Document images with source code
__________

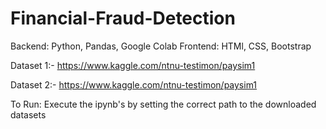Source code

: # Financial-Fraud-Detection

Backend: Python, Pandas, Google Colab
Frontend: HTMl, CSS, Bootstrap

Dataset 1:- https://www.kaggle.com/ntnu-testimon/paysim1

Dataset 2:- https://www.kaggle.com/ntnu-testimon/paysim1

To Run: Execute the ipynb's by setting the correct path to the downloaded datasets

__________

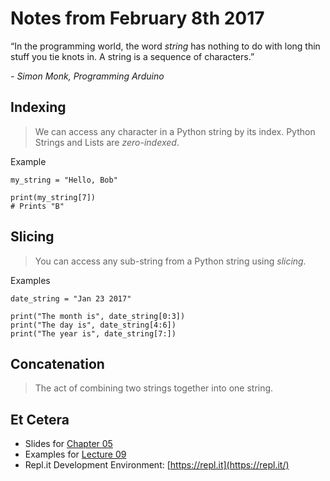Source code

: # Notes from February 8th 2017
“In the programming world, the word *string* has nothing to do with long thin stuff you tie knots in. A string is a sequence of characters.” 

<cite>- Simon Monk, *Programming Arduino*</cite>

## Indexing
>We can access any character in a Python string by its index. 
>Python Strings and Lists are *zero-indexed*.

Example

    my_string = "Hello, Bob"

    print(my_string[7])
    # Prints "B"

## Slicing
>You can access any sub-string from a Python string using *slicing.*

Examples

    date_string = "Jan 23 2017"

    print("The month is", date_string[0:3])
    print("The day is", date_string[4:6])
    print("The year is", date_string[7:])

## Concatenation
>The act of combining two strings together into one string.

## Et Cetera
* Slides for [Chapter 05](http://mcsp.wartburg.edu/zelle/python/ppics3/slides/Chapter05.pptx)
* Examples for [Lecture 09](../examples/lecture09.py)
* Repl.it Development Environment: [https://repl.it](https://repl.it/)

__________

In the records above, find each line that mentions the word "testimon", and copy it.

RESPONSE AREA:
Dataset 1:- https://www.kaggle.com/ntnu-testimon/paysim1
Dataset 2:- https://www.kaggle.com/ntnu-testimon/paysim1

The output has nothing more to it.